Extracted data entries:

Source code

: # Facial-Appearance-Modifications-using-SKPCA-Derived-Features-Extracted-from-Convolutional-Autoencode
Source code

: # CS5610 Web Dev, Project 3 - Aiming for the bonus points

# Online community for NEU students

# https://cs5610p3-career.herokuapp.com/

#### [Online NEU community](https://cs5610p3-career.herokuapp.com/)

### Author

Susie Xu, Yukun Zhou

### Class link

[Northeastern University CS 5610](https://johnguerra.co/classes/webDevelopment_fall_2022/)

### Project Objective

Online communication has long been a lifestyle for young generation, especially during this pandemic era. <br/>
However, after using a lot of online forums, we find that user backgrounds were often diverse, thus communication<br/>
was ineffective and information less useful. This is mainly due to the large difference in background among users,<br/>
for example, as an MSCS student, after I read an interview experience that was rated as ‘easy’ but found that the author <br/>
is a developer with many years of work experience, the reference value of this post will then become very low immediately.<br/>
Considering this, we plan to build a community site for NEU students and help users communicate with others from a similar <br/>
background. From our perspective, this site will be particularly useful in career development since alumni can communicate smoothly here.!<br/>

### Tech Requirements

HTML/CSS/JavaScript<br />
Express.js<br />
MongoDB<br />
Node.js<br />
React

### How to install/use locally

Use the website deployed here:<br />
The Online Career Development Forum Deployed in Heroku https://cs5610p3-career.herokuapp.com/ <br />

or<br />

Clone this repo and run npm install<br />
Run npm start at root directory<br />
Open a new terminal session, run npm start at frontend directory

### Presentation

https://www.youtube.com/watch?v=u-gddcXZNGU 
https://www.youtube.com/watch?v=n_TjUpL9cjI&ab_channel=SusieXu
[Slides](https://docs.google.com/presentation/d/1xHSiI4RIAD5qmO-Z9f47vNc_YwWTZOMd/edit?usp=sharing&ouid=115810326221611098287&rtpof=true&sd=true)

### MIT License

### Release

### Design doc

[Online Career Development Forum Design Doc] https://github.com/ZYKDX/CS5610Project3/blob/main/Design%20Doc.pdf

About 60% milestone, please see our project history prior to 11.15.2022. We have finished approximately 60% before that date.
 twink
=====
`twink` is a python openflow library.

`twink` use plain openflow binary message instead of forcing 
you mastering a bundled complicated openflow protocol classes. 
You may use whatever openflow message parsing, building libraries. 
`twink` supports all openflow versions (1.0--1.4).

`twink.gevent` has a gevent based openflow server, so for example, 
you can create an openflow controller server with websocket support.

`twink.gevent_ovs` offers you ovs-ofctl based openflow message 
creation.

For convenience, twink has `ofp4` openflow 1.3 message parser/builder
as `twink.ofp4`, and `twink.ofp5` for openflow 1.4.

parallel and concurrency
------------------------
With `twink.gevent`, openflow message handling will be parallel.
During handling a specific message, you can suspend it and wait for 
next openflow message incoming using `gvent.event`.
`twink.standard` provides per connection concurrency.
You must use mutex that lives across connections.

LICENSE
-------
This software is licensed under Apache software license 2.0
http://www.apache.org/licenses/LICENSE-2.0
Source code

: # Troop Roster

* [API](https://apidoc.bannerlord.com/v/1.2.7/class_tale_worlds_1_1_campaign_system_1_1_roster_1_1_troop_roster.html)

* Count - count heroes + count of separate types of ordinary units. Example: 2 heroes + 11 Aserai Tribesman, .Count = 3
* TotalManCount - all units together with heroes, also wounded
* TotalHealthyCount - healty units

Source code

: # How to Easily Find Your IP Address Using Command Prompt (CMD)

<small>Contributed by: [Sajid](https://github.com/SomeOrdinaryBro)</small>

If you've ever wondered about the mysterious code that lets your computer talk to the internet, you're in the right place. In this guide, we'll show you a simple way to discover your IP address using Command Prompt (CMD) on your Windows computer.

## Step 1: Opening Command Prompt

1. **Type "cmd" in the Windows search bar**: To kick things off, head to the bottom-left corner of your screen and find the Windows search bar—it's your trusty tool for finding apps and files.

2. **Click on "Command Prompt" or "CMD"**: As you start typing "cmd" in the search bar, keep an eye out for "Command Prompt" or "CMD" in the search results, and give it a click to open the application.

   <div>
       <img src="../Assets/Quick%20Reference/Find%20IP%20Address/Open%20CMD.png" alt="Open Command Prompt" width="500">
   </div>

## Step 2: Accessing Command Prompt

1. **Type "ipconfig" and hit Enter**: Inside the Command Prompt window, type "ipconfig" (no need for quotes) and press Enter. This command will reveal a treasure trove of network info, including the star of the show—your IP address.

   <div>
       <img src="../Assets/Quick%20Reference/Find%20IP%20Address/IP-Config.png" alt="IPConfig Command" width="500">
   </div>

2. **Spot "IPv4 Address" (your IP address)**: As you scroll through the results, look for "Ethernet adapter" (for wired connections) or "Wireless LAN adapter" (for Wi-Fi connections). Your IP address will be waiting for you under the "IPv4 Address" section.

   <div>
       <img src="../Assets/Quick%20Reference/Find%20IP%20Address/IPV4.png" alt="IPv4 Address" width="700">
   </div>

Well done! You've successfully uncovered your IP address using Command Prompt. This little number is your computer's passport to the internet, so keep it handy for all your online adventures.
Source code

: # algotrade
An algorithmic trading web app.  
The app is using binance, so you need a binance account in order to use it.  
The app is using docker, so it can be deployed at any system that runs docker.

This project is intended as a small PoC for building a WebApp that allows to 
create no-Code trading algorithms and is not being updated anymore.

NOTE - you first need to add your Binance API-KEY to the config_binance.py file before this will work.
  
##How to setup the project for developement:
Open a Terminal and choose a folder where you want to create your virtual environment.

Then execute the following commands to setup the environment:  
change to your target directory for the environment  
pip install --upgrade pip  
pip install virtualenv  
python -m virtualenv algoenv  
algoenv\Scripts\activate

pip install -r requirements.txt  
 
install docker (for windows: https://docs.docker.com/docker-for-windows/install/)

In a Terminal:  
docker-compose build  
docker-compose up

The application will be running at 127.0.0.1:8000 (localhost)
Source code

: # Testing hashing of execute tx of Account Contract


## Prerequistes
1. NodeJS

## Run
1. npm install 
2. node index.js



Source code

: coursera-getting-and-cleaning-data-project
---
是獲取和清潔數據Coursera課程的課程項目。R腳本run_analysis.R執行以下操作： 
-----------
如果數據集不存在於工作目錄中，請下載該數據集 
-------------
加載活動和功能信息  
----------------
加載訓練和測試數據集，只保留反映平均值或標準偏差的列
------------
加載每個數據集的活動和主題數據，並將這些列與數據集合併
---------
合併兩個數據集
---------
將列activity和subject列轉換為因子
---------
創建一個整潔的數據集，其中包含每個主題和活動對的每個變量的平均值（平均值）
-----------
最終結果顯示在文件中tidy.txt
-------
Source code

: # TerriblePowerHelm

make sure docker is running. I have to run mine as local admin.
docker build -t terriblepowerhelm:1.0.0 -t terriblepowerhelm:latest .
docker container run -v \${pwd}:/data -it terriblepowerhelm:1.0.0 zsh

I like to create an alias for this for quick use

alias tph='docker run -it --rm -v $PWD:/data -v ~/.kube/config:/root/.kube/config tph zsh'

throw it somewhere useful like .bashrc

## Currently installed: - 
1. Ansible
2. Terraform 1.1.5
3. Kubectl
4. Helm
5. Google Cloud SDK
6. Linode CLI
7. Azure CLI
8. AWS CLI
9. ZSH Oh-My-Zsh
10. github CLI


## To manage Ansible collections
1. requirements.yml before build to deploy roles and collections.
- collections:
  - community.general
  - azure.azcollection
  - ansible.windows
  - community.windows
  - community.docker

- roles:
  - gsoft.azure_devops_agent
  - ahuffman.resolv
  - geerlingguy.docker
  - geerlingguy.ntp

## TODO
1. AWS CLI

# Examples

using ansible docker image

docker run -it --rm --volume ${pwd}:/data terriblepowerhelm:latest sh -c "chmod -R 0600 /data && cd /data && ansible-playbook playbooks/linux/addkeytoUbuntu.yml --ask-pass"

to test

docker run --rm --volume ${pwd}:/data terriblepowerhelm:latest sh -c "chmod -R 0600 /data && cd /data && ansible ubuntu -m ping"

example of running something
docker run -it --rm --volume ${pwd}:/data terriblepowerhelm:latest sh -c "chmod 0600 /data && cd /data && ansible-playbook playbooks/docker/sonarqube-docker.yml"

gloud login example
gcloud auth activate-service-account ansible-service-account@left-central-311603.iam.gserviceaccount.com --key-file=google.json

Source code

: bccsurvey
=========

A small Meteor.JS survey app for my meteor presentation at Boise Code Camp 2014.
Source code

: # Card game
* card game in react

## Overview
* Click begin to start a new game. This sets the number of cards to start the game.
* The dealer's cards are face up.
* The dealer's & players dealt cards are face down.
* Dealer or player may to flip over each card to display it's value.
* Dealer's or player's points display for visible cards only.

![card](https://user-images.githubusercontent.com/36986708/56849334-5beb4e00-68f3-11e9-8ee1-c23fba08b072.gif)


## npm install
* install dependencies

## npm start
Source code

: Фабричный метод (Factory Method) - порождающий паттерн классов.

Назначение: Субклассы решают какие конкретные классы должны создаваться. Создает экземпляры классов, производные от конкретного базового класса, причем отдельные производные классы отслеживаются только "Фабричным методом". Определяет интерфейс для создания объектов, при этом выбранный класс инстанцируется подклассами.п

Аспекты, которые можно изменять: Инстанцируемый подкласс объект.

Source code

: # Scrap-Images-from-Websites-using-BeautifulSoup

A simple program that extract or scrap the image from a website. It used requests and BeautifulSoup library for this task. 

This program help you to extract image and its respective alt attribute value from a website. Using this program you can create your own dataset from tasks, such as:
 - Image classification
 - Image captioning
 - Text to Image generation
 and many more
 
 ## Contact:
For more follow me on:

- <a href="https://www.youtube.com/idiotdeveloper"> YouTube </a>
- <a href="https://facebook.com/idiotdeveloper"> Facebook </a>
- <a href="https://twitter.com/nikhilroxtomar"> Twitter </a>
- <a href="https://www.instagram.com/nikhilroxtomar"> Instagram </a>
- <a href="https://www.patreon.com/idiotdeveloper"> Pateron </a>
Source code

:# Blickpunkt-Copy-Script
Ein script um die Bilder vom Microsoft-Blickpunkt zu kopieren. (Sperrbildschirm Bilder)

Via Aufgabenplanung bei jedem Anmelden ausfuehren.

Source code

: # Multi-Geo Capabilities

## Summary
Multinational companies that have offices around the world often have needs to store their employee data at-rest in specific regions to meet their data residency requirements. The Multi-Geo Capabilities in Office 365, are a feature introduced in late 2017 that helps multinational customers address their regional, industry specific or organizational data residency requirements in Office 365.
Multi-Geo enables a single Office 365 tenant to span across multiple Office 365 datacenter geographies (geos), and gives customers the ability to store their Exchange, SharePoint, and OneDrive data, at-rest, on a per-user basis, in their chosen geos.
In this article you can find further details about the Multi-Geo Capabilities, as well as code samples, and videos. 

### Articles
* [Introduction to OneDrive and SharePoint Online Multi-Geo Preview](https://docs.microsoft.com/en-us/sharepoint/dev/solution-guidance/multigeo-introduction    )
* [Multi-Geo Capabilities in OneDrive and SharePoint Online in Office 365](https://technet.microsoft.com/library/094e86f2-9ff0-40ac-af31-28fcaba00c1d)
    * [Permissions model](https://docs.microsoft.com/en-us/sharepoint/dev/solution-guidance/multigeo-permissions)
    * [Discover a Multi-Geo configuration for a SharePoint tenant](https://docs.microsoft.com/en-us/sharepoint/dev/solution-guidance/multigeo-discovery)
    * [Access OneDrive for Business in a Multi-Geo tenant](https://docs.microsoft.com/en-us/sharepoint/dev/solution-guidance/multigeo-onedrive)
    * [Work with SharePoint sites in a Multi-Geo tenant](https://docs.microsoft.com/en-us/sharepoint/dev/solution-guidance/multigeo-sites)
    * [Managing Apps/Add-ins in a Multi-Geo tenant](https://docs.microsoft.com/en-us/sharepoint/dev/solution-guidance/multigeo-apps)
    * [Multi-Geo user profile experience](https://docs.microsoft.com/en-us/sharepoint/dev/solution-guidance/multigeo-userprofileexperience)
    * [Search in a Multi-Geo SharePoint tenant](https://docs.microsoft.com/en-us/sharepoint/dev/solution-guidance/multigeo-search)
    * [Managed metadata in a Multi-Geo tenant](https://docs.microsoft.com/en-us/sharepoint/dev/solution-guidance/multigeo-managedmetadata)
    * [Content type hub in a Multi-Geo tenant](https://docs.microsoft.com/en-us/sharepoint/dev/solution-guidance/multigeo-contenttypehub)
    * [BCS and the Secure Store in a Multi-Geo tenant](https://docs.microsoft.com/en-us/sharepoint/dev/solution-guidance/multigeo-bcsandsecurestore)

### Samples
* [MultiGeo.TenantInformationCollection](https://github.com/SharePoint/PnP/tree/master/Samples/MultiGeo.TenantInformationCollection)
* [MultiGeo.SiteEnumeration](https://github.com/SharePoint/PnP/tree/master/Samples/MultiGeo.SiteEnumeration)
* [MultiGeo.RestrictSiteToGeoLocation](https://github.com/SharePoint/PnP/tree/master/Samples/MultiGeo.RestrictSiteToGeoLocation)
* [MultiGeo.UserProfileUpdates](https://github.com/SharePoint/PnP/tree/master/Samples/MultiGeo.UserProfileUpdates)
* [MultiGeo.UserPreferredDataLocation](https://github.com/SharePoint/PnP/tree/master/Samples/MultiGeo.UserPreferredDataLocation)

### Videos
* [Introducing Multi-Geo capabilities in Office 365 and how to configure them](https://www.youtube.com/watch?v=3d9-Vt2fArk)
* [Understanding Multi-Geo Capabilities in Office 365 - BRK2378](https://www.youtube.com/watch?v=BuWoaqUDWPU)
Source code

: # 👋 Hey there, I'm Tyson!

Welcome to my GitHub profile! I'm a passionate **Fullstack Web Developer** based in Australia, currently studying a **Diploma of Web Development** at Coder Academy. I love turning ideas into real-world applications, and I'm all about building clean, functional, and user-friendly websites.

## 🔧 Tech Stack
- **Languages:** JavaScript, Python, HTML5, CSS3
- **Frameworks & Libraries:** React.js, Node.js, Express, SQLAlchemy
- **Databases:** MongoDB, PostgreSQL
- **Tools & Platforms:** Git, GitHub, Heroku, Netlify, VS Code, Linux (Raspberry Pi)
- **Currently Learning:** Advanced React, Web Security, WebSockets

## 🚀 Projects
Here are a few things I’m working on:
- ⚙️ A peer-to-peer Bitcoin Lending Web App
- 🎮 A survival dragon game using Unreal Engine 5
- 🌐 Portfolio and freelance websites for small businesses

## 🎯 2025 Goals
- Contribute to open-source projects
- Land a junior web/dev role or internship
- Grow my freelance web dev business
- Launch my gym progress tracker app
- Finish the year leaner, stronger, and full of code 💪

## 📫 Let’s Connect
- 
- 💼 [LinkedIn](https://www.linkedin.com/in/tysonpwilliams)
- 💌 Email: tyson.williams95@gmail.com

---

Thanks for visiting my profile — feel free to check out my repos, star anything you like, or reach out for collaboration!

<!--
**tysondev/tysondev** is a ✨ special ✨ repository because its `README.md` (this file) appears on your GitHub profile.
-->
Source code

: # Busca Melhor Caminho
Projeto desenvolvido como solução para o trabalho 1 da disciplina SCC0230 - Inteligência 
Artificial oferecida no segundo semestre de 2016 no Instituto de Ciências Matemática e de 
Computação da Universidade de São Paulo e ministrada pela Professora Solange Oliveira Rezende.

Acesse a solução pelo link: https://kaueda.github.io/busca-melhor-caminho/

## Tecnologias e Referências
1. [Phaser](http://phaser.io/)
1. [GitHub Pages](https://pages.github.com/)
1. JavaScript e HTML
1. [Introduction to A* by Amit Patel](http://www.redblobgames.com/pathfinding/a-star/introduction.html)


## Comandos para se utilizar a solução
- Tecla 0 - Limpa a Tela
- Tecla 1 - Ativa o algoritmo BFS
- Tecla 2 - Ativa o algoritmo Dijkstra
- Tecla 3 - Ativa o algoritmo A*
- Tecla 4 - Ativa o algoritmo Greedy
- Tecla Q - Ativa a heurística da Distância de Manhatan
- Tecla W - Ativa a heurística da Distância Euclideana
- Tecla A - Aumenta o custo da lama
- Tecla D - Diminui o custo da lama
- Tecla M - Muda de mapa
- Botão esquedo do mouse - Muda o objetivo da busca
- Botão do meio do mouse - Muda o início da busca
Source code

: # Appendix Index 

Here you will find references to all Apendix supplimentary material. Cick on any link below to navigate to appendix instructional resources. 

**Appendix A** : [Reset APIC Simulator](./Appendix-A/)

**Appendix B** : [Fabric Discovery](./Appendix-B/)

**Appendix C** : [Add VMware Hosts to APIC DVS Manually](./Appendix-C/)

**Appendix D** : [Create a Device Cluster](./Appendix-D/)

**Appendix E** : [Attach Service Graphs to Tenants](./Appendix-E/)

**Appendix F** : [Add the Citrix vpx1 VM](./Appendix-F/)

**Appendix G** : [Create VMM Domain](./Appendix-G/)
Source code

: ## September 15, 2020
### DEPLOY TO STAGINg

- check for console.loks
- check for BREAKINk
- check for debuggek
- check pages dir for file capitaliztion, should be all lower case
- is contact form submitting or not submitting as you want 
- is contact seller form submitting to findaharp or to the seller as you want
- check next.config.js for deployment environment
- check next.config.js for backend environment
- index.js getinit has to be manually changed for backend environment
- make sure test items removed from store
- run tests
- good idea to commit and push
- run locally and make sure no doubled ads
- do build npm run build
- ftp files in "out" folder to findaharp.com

■ Exercise brief
Copy all lines above containing the string "heurística".

■ Exercise result
- Tecla Q - Ativa a heurística da Distância de Manhatan
- Tecla W - Ativa a heurística da Distância Euclideana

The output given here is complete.